#### [Task objective]
Find the line containing "메시지를 출력하는 과정에서" in the listing below. Repeat it exactly, along with each following line up to and including the one containing "하나를 선택해야 한다.".
═══
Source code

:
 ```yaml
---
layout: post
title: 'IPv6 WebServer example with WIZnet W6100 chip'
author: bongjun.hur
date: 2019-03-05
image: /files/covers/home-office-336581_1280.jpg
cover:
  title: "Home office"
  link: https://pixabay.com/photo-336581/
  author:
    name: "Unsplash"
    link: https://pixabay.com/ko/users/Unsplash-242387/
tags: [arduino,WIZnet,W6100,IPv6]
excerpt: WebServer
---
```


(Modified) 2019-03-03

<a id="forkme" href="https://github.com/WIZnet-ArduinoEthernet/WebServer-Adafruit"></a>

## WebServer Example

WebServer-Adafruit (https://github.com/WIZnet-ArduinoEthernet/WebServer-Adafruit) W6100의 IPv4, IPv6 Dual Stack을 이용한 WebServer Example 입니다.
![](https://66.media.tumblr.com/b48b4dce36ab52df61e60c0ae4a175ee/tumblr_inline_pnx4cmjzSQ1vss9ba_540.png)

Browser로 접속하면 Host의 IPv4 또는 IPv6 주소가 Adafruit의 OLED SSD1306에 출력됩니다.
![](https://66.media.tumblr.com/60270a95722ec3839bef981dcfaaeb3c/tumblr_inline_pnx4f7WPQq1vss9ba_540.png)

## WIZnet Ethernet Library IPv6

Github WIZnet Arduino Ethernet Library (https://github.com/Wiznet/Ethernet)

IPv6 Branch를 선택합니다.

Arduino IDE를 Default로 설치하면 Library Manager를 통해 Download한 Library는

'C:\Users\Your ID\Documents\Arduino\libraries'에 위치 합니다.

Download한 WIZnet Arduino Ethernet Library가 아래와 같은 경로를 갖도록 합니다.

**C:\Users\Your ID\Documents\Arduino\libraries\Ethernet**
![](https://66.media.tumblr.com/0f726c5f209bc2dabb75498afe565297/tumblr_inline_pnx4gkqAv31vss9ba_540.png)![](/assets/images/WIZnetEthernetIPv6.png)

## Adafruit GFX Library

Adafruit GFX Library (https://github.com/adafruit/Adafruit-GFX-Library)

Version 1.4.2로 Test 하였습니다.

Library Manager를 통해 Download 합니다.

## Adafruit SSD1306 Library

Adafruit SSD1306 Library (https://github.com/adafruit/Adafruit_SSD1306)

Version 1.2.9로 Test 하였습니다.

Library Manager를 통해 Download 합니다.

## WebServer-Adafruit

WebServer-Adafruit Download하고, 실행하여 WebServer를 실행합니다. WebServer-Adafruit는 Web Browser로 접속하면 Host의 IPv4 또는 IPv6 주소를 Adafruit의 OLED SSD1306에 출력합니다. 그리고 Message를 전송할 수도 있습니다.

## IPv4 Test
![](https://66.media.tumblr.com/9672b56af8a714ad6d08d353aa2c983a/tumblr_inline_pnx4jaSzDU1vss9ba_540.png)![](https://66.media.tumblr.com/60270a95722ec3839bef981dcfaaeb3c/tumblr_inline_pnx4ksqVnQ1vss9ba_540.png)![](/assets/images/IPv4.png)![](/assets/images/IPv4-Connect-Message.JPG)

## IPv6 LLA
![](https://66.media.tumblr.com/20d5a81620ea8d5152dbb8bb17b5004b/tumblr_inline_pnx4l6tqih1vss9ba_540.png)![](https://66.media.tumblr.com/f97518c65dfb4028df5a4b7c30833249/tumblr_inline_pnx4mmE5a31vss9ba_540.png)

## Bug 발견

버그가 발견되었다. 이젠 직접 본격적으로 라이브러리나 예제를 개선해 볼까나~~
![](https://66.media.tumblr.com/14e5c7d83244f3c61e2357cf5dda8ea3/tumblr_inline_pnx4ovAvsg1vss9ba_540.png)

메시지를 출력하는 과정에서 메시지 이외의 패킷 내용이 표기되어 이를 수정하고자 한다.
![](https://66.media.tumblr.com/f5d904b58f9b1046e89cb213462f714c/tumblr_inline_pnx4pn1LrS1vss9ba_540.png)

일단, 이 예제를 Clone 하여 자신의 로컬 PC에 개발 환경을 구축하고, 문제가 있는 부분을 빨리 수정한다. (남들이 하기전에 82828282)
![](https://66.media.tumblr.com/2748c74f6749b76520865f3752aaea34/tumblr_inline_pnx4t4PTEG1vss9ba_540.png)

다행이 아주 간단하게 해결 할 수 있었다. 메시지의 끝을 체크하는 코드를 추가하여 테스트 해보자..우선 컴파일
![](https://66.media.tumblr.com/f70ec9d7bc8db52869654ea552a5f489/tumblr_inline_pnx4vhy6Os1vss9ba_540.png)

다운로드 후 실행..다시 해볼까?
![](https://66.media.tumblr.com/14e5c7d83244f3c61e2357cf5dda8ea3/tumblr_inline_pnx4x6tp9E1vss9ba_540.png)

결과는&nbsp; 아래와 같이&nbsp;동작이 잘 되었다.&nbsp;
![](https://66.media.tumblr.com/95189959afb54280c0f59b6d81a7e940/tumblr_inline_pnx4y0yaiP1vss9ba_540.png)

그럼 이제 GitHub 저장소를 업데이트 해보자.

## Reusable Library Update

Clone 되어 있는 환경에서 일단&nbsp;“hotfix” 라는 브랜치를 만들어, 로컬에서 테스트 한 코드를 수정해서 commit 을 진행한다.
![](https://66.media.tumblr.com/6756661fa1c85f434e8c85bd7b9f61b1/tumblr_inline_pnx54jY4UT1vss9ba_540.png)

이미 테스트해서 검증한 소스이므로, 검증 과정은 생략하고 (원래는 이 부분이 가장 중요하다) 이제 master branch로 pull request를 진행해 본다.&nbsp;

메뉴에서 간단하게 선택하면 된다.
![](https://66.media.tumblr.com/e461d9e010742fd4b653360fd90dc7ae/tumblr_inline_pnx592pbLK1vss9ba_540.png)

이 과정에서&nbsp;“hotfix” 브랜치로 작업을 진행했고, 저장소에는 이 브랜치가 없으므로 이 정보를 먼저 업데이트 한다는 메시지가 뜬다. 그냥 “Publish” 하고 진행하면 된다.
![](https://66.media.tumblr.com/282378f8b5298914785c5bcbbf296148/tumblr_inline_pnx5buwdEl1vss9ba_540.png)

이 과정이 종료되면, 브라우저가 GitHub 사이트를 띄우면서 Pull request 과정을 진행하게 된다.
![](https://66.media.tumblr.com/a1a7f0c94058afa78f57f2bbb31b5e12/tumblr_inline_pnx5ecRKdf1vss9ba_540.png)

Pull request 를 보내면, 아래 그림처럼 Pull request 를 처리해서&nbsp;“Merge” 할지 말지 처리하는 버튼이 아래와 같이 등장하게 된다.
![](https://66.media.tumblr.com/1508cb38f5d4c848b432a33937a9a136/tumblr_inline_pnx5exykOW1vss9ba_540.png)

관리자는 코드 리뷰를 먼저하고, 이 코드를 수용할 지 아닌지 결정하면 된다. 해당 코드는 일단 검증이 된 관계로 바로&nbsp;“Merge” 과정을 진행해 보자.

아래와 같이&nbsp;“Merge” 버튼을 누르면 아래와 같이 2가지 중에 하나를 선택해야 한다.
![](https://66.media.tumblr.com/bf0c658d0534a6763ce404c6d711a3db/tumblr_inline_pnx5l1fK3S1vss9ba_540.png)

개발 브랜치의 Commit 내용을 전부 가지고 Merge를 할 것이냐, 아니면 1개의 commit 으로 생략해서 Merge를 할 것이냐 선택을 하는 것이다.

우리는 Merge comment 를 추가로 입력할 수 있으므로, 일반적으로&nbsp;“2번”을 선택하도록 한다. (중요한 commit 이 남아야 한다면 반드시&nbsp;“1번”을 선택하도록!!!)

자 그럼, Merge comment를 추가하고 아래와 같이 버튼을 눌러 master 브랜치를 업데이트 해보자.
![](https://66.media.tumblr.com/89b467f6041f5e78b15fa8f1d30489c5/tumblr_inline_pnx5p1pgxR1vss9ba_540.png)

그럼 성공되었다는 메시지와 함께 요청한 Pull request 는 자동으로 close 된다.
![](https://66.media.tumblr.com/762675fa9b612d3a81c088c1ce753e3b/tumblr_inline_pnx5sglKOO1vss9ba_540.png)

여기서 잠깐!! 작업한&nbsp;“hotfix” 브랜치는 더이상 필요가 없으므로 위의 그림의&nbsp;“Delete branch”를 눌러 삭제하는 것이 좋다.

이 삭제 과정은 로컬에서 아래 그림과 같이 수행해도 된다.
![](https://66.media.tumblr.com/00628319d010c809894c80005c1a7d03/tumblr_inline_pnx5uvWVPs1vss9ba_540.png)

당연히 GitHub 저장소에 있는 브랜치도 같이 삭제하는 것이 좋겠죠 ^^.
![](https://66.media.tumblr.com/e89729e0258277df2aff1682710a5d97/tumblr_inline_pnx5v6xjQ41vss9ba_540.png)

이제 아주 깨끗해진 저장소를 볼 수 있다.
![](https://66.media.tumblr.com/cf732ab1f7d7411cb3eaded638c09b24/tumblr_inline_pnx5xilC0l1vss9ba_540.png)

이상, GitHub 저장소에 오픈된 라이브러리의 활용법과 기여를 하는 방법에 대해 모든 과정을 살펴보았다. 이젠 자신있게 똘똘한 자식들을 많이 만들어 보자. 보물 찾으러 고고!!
═══
#### [Answer to the problem]
메시지를 출력하는 과정에서 메시지 이외의 패킷 내용이 표기되어 이를 수정하고자 한다.
![](https://66.media.tumblr.com/f5d904b58f9b1046e89cb213462f714c/tumblr_inline_pnx4pn1LrS1vss9ba_540.png)

일단, 이 예제를 Clone 하여 자신의 로컬 PC에 개발 환경을 구축하고, 문제가 있는 부분을 빨리 수정한다. (남들이 하기전에 82828282)
![](https://66.media.tumblr.com/2748c74f6749b76520865f3752aaea34/tumblr_inline_pnx4t4PTEG1vss9ba_540.png)

다행이 아주 간단하게 해결 할 수 있었다. 메시지의 끝을 체크하는 코드를 추가하여 테스트 해보자..우선 컴파일
![](https://66.media.tumblr.com/f70ec9d7bc8db52869654ea552a5f489/tumblr_inline_pnx4vhy6Os1vss9ba_540.png)

다운로드 후 실행..다시 해볼까?
![](https://66.media.tumblr.com/14e5c7d83244f3c61e2357cf5dda8ea3/tumblr_inline_pnx4x6tp9E1vss9ba_540.png)

결과는&nbsp; 아래와 같이&nbsp;동작이 잘 되었다.&nbsp;
![](https://66.media.tumblr.com/95189959afb54280c0f59b6d81a7e940/tumblr_inline_pnx4y0yaiP1vss9ba_540.png)

그럼 이제 GitHub 저장소를 업데이트 해보자.

## Reusable Library Update

Clone 되어 있는 환경에서 일단&nbsp;“hotfix” 라는 브랜치를 만들어, 로컬에서 테스트 한 코드를 수정해서 commit 을 진행한다.
![](https://66.media.tumblr.com/6756661fa1c85f434e8c85bd7b9f61b1/tumblr_inline_pnx54jY4UT1vss9ba_540.png)

이미 테스트해서 검증한 소스이므로, 검증 과정은 생략하고 (원래는 이 부분이 가장 중요하다) 이제 master branch로 pull request를 진행해 본다.&nbsp;

메뉴에서 간단하게 선택하면 된다.
![](https://66.media.tumblr.com/e461d9e010742fd4b653360fd90dc7ae/tumblr_inline_pnx592pbLK1vss9ba_540.png)

이 과정에서&nbsp;“hotfix” 브랜치로 작업을 진행했고, 저장소에는 이 브랜치가 없으므로 이 정보를 먼저 업데이트 한다는 메시지가 뜬다. 그냥 “Publish” 하고 진행하면 된다.
![](https://66.media.tumblr.com/282378f8b5298914785c5bcbbf296148/tumblr_inline_pnx5buwdEl1vss9ba_540.png)

이 과정이 종료되면, 브라우저가 GitHub 사이트를 띄우면서 Pull request 과정을 진행하게 된다.
![](https://66.media.tumblr.com/a1a7f0c94058afa78f57f2bbb31b5e12/tumblr_inline_pnx5ecRKdf1vss9ba_540.png)

Pull request 를 보내면, 아래 그림처럼 Pull request 를 처리해서&nbsp;“Merge” 할지 말지 처리하는 버튼이 아래와 같이 등장하게 된다.
![](https://66.media.tumblr.com/1508cb38f5d4c848b432a33937a9a136/tumblr_inline_pnx5exykOW1vss9ba_540.png)

관리자는 코드 리뷰를 먼저하고, 이 코드를 수용할 지 아닌지 결정하면 된다. 해당 코드는 일단 검증이 된 관계로 바로&nbsp;“Merge” 과정을 진행해 보자.

아래와 같이&nbsp;“Merge” 버튼을 누르면 아래와 같이 2가지 중에 하나를 선택해야 한다.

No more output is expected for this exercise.